MCX revises Nickel futures specifications to enhance market efficiency

Aug 18, 2025

Mumbai (Maharashtra) [India], August 18 : The Multi Commodity Exchange of India Ltd has announced modifications to the contract specifications of Nickel futures contracts.
The changes that took effect from today, are designed to enhance market efficiency, improve delivery flexibility, and bring Indian contracts in line with global practices, the commodity exchange said in a statement Monday.
The modifications include changes to the trading unit, expiry date, and delivery arrangements.
The trading unit will be reduced from 1500 kgs to 250 kgs, effective from the September 2025 expiry contract onwards.
The last trading day of the contract will be shifted from the last calendar day of the expiry month to the third Wednesday of the expiry month, or the preceding working day in case of a holiday.
Additionally, there will no longer be designated additional delivery centres at Chennai, NCR, and Kolkata; however, as per SEBI's circular, exchanges may accredit warehouses within a 100 km radius of the existing delivery centre at Thane, Maharashtra.

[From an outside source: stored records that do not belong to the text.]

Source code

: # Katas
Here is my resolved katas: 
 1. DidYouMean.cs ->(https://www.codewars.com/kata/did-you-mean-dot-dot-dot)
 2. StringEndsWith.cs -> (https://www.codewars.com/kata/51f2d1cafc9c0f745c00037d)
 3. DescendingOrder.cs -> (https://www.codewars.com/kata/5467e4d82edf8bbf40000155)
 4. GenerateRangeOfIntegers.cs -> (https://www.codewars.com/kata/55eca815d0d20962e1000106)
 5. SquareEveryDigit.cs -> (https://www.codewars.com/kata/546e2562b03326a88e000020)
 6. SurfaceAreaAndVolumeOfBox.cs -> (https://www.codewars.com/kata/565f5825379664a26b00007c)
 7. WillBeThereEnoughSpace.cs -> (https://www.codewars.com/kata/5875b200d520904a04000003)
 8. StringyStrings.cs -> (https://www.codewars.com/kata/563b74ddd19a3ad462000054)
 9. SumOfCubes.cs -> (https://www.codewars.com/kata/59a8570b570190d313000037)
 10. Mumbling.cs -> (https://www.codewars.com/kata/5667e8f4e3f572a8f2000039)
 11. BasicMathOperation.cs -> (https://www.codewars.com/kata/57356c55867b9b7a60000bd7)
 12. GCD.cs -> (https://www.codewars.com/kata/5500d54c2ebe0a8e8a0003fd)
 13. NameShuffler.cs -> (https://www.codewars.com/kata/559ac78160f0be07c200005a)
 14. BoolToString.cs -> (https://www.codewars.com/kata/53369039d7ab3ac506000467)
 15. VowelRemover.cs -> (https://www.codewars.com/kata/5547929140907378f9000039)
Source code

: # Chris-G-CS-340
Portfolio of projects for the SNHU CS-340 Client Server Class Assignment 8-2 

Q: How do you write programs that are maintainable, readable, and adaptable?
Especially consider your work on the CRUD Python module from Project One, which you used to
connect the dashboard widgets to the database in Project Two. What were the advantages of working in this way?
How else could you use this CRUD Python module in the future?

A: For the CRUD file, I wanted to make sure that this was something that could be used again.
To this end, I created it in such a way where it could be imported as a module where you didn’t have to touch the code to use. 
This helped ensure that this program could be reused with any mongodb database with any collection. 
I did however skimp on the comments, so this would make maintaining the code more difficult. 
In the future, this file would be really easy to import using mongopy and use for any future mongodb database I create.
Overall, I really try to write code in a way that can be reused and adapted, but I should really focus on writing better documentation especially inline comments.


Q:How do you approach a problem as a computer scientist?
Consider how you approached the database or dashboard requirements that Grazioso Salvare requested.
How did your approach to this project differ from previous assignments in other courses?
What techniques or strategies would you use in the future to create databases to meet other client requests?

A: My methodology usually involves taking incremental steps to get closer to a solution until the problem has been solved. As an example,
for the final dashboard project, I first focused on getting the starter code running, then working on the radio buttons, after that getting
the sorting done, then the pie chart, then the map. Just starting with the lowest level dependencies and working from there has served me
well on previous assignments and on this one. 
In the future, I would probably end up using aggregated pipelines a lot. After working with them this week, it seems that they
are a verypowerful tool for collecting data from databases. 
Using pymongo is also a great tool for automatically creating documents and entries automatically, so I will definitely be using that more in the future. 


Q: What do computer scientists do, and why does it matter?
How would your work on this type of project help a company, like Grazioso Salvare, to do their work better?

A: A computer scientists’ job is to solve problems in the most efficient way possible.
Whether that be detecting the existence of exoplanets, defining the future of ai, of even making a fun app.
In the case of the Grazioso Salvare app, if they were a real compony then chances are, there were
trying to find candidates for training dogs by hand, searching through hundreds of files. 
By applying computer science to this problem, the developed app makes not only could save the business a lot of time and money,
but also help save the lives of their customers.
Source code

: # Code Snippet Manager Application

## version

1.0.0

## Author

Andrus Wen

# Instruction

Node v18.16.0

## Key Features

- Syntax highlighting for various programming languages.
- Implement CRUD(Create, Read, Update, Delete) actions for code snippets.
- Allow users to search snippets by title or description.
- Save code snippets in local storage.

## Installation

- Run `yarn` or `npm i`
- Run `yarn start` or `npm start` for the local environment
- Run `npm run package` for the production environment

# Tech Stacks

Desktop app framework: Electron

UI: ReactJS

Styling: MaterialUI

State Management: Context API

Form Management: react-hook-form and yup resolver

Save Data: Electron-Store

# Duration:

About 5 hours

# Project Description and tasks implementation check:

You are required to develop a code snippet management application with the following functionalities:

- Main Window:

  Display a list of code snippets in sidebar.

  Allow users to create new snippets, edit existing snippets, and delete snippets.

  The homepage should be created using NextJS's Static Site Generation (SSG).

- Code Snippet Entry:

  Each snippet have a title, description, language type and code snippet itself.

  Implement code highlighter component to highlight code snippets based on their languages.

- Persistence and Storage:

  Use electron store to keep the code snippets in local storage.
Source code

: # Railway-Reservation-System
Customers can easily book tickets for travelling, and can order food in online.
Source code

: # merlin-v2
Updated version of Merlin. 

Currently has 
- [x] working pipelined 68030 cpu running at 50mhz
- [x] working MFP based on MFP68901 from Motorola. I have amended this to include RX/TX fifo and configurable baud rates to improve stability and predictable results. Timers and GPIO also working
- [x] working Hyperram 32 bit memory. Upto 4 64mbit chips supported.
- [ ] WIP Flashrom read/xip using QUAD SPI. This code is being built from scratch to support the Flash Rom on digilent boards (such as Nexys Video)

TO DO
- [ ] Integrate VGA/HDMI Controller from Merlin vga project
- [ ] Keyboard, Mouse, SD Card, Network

The revised contract specifications for the Exchange will include a trading unit of 250 kgs, a minimum tick size of Rs 0.10 per kg, daily price limits of 4 per cent, and margins set at a minimum of 10 per cent or SPAN, whichever is higher.
The modified contract specifications and trading parameters will be binding on all members of the Exchange and their constituents.
Praveena Rai, Managing Director, and Chief Executive Officer of MCX, said, "These modifications are part of MCX's ongoing efforts to make Nickel futures contracts more efficient, transparent, and aligned with evolving market needs. By reducing the trading unit, revising expiry schedules, and streamlining delivery processes, we are providing market participants with greater flexibility, improved liquidity, and a product structure that matches global benchmarks."